“Ci avviciniamo al 2023, ma a quanto pare nell’ospedale ‘San Giovanni di Dio e Ruggi d’Aragona’ di Salerno siamo fermi al 1823. Una situazione priva di valori umani, sicuramente non la prima né l’ultima, quella accaduta al Pronto Soccorso dell’ospedale”.
Tuona con queste parole la denuncia di un giovane che dopo aver portato la nonna, di Pontecagnano Faiano, in ospedale, sostiene che l’anziana sia stata derubata e trattata con sufficienza.
“Una signora anziana di anni 85, mia nonna – denuncia – (diabetica, tra le tante altre patologie di cui soffre) cade battendo la testa e procurandosi un taglio profondo che le provoca la perdita di molto sangue.
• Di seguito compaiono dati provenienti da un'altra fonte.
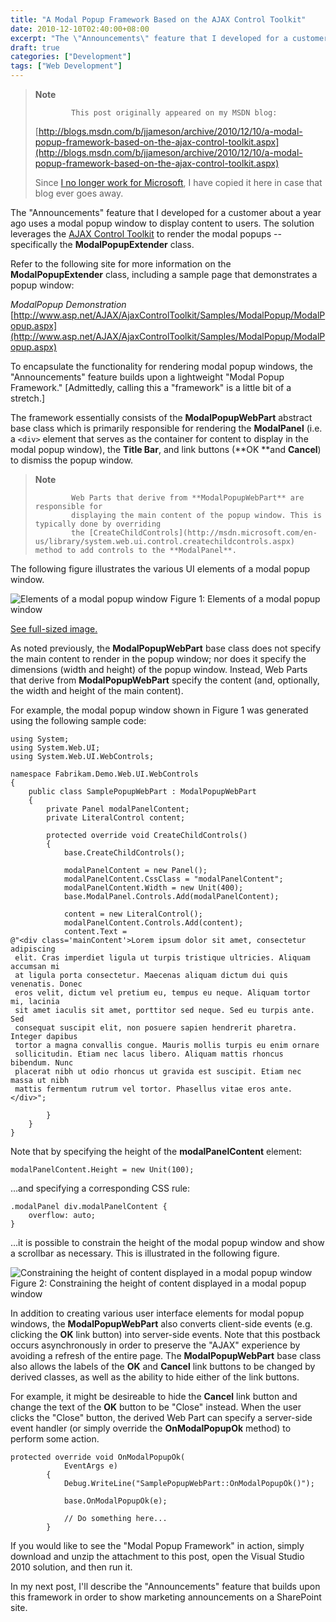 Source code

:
 ```yaml
---
title: "A Modal Popup Framework Based on the AJAX Control Toolkit"
date: 2010-12-10T02:40:00+08:00
excerpt: "The \"Announcements\" feature that I developed for a customer about a year ago uses a modal popup window to display content to users. The solution leverages the AJAX Control Toolkit to render the modal popups &ndash; specifically the ModalPopupExtender..."
draft: true
categories: ["Development"]
tags: ["Web Development"]
---
```


> **Note**
> 
>             This post originally appeared on my MSDN blog:  
>   
> 
> 
> [http://blogs.msdn.com/b/jjameson/archive/2010/12/10/a-modal-popup-framework-based-on-the-ajax-control-toolkit.aspx](http://blogs.msdn.com/b/jjameson/archive/2010/12/10/a-modal-popup-framework-based-on-the-ajax-control-toolkit.aspx)
> 
> 
> Since [I no longer work for Microsoft](/blog/jjameson/2011/09/02/last-day-with-microsoft), I have copied it here in case that blog                 ever goes away.


The "Announcements" feature that I developed for a customer about a year ago uses         a modal popup window to display content to users. The solution leverages the [AJAX Control Toolkit](http://www.asp.net/AJAX/AjaxControlToolkit/Samples/Default.aspx) to render the modal popups -- specifically the **ModalPopupExtender**         class.

Refer to the following site for more information on the **ModalPopupExtender**         class, including a sample page that demonstrates a popup window:

<cite>ModalPopup Demonstration</cite>
[http://www.asp.net/AJAX/AjaxControlToolkit/Samples/ModalPopup/ModalPopup.aspx](http://www.asp.net/AJAX/AjaxControlToolkit/Samples/ModalPopup/ModalPopup.aspx)


To encapsulate the functionality for rendering modal popup windows, the "Announcements"         feature builds upon a lightweight "Modal Popup Framework." [Admittedly, calling         this a "framework" is a little bit of a stretch.]

The framework essentially consists of the **ModalPopupWebPart** abstract         base class which is primarily responsible for rendering the **ModalPanel**         (i.e. a `<div>` element that serves as the container for content         to display in the modal popup window), the **Title Bar**, and link         buttons (**OK **and **Cancel**) to dismiss the popup window.


> **Note**
> 
>             Web Parts that derive from **ModalPopupWebPart** are responsible for
>             displaying the main content of the popup window. This is typically done by overriding
>             the [CreateChildControls](http://msdn.microsoft.com/en-us/library/system.web.ui.control.createchildcontrols.aspx) method to add controls to the **ModalPanel**.


The following figure illustrates the various UI elements of a modal popup window.

![Elements of a modal popup window](https://www.technologytoolbox.com/blog/images/www_technologytoolbox_com/blog/jjameson/7/r_Modal-Popup-Window-Elements.png)
            Figure 1: Elements of a modal popup window

[See full-sized image.](/blog/images/www_technologytoolbox_com/blog/jjameson/7/o_Modal-Popup-Window-Elements.png)


As noted previously, the **ModalPopupWebPart** base class does not         specify the main content to render in the popup window; nor does it specify the         dimensions (width and height) of the popup window. Instead, Web Parts that derive         from **ModalPopupWebPart** specify the content (and, optionally, the         width and height of the main content).

For example, the modal popup window shown in Figure 1 was generated using the following         sample code:



    using System;
    using System.Web.UI;
    using System.Web.UI.WebControls;
    
    namespace Fabrikam.Demo.Web.UI.WebControls
    {
        public class SamplePopupWebPart : ModalPopupWebPart
        {
            private Panel modalPanelContent;
            private LiteralControl content;
    
            protected override void CreateChildControls()
            {
                base.CreateChildControls();
    
                modalPanelContent = new Panel();
                modalPanelContent.CssClass = "modalPanelContent";
                modalPanelContent.Width = new Unit(400);
                base.ModalPanel.Controls.Add(modalPanelContent);
                
                content = new LiteralControl();
                modalPanelContent.Controls.Add(content);
                content.Text =
    @"<div class='mainContent'>Lorem ipsum dolor sit amet, consectetur adipiscing
     elit. Cras imperdiet ligula ut turpis tristique ultricies. Aliquam accumsan mi
     at ligula porta consectetur. Maecenas aliquam dictum dui quis venenatis. Donec
     eros velit, dictum vel pretium eu, tempus eu neque. Aliquam tortor mi, lacinia
     sit amet iaculis sit amet, porttitor sed neque. Sed eu turpis ante. Sed
     consequat suscipit elit, non posuere sapien hendrerit pharetra. Integer dapibus
     tortor a magna convallis congue. Mauris mollis turpis eu enim ornare
     sollicitudin. Etiam nec lacus libero. Aliquam mattis rhoncus bibendum. Nunc
     placerat nibh ut odio rhoncus ut gravida est suscipit. Etiam nec massa ut nibh
     mattis fermentum rutrum vel tortor. Phasellus vitae eros ante.</div>";
    
            }
        }
    }



Note that by specifying the height of the **modalPanelContent** element:



    modalPanelContent.Height = new Unit(100);



&hellip;and specifying a corresponding CSS rule:



    .modalPanel div.modalPanelContent {
        overflow: auto;
    }



&hellip;it is possible to constrain the height of the modal popup window and         show a scrollbar as necessary. This is illustrated in the following figure.

![Constraining the height of content displayed in a modal popup window](https://www.technologytoolbox.com/blog/images/www_technologytoolbox_com/blog/jjameson/7/r_Modal-Popup-Window-Constrained-Height.png)
            Figure 2: Constraining the height of content displayed in a modal popup window


In addition to creating various user interface elements for modal popup windows,         the **ModalPopupWebPart** also converts client-side events (e.g. clicking         the **OK** link button) into server-side events. Note that this postback         occurs asynchronously in order to preserve the "AJAX" experience by avoiding a refresh         of the entire page. The **ModalPopupWebPart** base class also allows         the labels of the **OK** and **Cancel** link buttons to         be changed by derived classes, as well as the ability to hide either of the link         buttons.

For example, it might be desireable to hide the **Cancel** link button         and change the text of the **OK** button to be "Close" instead. When         the user clicks the "Close" button, the derived Web Part can specify a server-side         event handler (or simply override the **OnModalPopupOk** method) to         perform some action.



    protected override void OnModalPopupOk(
                EventArgs e)
            {
                Debug.WriteLine("SamplePopupWebPart::OnModalPopupOk()");
    
                base.OnModalPopupOk(e);
    
                // Do something here...
            }



If you would like to see the "Modal Popup Framework" in action, simply download         and unzip the attachment to this post, open the Visual Studio 2010 solution, and         then run it.

In my next post, I'll describe the "Announcements" feature that builds upon this         framework in order to show marketing announcements on a SharePoint site.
Dopo circa 40 minuti dalla prima telefonata al 118 , viene finalmente soccorsa dall’ambulanza che arriva sprovvista di medico e di mezzi per trasportare l’anziana dal terzo piano al piano terra. Trasportata in ospedale, dove dopo i primi accertamenti e diverse ore di attesa viene abbandonata sulla barella del Pronto Soccorso. Riusciamo ad avere le prime informazioni dopo circa 6 ore e 30 minuti ,tramite una dottoressa che telefonicamente ci comunica che nonna sarà ricoverata e tenuta sotto osservazione per la notte per poi ripetere la tac a distanza di 24 ore dell’accaduto”.
Tutto, stando al racconto del nipote dell’anziana, procede secondo la prassi, ma a rilento. Avendo ricevuto però una buona diagnosi l’ottantacinquenne viene riportata a casa.
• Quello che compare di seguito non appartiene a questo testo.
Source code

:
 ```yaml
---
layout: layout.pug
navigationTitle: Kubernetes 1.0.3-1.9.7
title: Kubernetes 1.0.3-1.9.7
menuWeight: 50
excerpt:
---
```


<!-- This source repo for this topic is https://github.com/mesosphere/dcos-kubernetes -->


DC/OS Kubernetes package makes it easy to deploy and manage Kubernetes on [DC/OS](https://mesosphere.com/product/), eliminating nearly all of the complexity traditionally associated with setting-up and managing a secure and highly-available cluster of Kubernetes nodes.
“Solo così mia madre riesce ad entrare all’interno del Pronto Soccorso per riportare sua madre a casa – racconta il giovane -. La situazione che trova è la seguente: persone anziane ammassate una accanto all’altra, senza distinzione di sesso. Mia nonna, su una barella totalmente nuda e ancora sporca di sangue, piena di lividi, capelli tagliati a zero e la ferita alla testa ricucita con dei punti che ricordano vagamente l’immagine di un macellaio che lega la carne di maiale. Mia nonna, invece, sembra una persona totalmente diversa da quella che avevamo lasciato 48 ore prima. Impaurita, non lascia avvicinare i suoi cari, desidera soltanto dormire e non essere toccata da nessuno. Non per ultimo, ‘passata’ la paura e felici che al di là di tutto mia nonna fosse tornata a casa, ci accorgiamo che gli orecchini e la collana d’oro che portava quotidianamente ormai da 50 anni erano magicamente spariti. Quegli stessi orecchini che per chi li ha presi sicuramente non saranno diventati pane per sfamare la propria famiglia, per mia nonna invece semplicemente rappresentavano famiglia, amore, ricordo e più semplicemente il suo vissuto. Valori che oggi sembrano non appartenere quasi più a questo mondo. Spariti, come in un gioco di prestigio che questa volta però non ha avuto il finale desiderato. Questo messaggio – conclude – che per molti resterà sicuramente un’altra delle tante storie tristi che accadono quotidianamente nel nostro Paese, vuole essere un invito alla riflessione, un inno a restare umani e a prendersi cura delle persone, soprattutto per chi di questo ne ha fatto e ne farà il proprio mestiere”.